Abstract

ABSTRACT Out of 62 patients with pituitary tumours two (B. M.: vascular tumour and D. G.: chromophobe adenoma) showed symptoms and signs of hyperthyroidism and high plasma thyrotrophin (HTSH) values (mean values 24.0 and 8.4 μU/ml respectively). A parallelism was found between the Human Thyroid Stimulating Hormone Research Standard A (HTSH RSA) and the plasma dilution curves suggesting identity between immunoreactive material and authentic HTSH. The biological TSH activity was determined by McKenzie bioassay. Methimazole administration did not induce any significant modification in case B. M. while in case D. G. it caused a further increase in plasma HTSH. The triiodothyronine suppression test carried out in patient B. M. failed to produce a full inhibition, suggesting an autonomous function of the TSH secreting system.
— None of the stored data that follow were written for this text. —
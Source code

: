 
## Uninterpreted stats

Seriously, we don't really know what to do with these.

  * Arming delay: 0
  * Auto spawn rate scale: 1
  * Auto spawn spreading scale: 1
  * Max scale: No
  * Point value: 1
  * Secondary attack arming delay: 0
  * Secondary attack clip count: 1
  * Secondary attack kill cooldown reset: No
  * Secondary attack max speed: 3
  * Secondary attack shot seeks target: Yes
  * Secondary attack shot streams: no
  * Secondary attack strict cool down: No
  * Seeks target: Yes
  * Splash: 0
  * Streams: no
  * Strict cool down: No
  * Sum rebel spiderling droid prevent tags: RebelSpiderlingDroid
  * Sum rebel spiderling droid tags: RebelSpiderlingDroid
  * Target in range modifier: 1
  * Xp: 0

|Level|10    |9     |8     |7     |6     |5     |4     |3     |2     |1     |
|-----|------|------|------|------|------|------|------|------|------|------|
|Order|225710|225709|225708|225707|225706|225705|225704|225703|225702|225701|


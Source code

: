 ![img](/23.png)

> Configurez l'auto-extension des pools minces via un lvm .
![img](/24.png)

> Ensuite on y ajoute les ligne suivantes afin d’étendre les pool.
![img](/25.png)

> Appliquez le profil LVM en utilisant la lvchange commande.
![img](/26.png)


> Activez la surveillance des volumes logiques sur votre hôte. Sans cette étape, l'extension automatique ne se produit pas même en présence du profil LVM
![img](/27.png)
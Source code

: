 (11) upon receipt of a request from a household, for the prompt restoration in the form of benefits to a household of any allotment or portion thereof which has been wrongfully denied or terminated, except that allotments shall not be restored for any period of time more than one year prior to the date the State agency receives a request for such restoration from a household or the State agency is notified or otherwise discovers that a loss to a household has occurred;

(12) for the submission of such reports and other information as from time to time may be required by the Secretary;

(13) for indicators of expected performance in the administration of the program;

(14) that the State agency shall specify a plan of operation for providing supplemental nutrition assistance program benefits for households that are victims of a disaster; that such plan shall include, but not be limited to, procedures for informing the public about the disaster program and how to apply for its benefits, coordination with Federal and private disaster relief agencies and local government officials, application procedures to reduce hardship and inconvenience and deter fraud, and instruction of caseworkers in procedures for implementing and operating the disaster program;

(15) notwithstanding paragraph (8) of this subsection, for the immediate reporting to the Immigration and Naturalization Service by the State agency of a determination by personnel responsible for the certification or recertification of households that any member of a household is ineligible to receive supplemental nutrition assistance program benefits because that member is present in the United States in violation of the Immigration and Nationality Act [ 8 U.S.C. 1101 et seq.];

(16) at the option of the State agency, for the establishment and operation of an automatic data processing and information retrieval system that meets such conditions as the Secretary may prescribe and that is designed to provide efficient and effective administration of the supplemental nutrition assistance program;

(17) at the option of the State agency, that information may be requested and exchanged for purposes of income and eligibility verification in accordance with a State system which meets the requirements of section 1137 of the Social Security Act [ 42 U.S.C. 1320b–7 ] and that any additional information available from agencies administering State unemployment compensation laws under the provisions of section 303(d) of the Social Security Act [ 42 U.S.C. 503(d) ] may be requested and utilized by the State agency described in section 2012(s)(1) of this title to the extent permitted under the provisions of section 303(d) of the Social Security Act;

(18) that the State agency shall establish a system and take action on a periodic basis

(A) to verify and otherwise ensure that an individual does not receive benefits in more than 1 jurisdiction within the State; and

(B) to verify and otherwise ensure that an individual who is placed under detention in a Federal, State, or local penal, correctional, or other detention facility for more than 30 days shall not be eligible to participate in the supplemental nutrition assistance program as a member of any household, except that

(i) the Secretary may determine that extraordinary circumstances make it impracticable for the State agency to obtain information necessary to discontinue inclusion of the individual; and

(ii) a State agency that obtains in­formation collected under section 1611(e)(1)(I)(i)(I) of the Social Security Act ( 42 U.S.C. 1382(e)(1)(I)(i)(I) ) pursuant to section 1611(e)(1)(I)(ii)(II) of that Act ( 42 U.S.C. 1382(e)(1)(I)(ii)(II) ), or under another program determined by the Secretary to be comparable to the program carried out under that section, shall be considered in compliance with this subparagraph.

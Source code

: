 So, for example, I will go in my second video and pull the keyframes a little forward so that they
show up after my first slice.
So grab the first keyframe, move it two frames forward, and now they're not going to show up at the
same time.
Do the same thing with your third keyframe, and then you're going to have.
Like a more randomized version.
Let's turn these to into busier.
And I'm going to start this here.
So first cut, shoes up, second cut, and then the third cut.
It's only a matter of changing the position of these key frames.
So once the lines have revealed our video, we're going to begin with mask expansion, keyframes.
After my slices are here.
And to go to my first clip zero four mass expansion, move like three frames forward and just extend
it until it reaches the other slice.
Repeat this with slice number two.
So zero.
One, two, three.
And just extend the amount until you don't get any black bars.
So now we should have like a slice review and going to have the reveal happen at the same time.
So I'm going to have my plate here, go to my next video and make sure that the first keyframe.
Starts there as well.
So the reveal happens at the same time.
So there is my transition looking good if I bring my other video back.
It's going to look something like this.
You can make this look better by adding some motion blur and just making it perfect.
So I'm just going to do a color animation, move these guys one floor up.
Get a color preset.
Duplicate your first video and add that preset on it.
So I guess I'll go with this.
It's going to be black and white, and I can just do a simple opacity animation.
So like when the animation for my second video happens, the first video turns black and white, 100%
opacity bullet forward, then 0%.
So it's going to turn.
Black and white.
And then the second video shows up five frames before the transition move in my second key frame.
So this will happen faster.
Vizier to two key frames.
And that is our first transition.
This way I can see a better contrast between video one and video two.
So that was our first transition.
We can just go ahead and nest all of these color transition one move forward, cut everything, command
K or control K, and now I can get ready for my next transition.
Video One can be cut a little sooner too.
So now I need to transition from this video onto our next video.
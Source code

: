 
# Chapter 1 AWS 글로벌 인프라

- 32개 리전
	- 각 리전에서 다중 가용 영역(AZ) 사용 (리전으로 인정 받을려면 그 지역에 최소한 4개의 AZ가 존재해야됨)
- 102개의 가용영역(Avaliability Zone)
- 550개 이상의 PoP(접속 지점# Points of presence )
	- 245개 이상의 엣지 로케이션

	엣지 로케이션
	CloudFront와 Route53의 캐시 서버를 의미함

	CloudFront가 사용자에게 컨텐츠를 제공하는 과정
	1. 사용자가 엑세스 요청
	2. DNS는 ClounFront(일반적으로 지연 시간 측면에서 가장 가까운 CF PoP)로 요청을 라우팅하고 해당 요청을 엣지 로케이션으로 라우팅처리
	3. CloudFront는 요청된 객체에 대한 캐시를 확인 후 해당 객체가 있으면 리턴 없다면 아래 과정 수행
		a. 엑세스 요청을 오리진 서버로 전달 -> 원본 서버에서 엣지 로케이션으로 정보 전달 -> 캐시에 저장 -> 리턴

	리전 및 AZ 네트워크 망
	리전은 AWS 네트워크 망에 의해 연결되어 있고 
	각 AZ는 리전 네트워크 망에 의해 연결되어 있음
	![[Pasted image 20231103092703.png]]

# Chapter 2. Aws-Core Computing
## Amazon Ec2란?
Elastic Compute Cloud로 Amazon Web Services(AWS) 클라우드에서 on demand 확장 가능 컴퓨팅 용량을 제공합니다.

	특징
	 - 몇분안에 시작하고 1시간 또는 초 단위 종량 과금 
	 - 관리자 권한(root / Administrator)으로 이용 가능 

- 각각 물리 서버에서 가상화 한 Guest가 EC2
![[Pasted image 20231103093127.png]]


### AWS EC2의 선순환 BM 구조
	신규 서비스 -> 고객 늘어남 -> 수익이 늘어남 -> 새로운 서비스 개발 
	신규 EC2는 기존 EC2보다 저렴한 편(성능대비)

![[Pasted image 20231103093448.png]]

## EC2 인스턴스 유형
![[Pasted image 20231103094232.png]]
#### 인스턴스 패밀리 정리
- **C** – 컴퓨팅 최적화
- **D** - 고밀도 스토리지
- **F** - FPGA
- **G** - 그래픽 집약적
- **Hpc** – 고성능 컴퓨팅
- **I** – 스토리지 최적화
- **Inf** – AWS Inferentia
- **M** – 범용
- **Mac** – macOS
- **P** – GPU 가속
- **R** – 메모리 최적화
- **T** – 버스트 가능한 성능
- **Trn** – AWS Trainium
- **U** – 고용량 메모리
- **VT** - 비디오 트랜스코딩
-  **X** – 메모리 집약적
Lysine-vasopressin was ineffective in promoting HTSH increases in both cases, while insulin induced hypoglycaemia provoked in case B. M. a prompt fall in plasma HTSH levels, followed by an increase over the base line. The data obtained in case B. M. are compatible with a TSH-induced hyperthyroidism, while those found in patient D. G., though suggestive, are not completely consistent with this interpretation.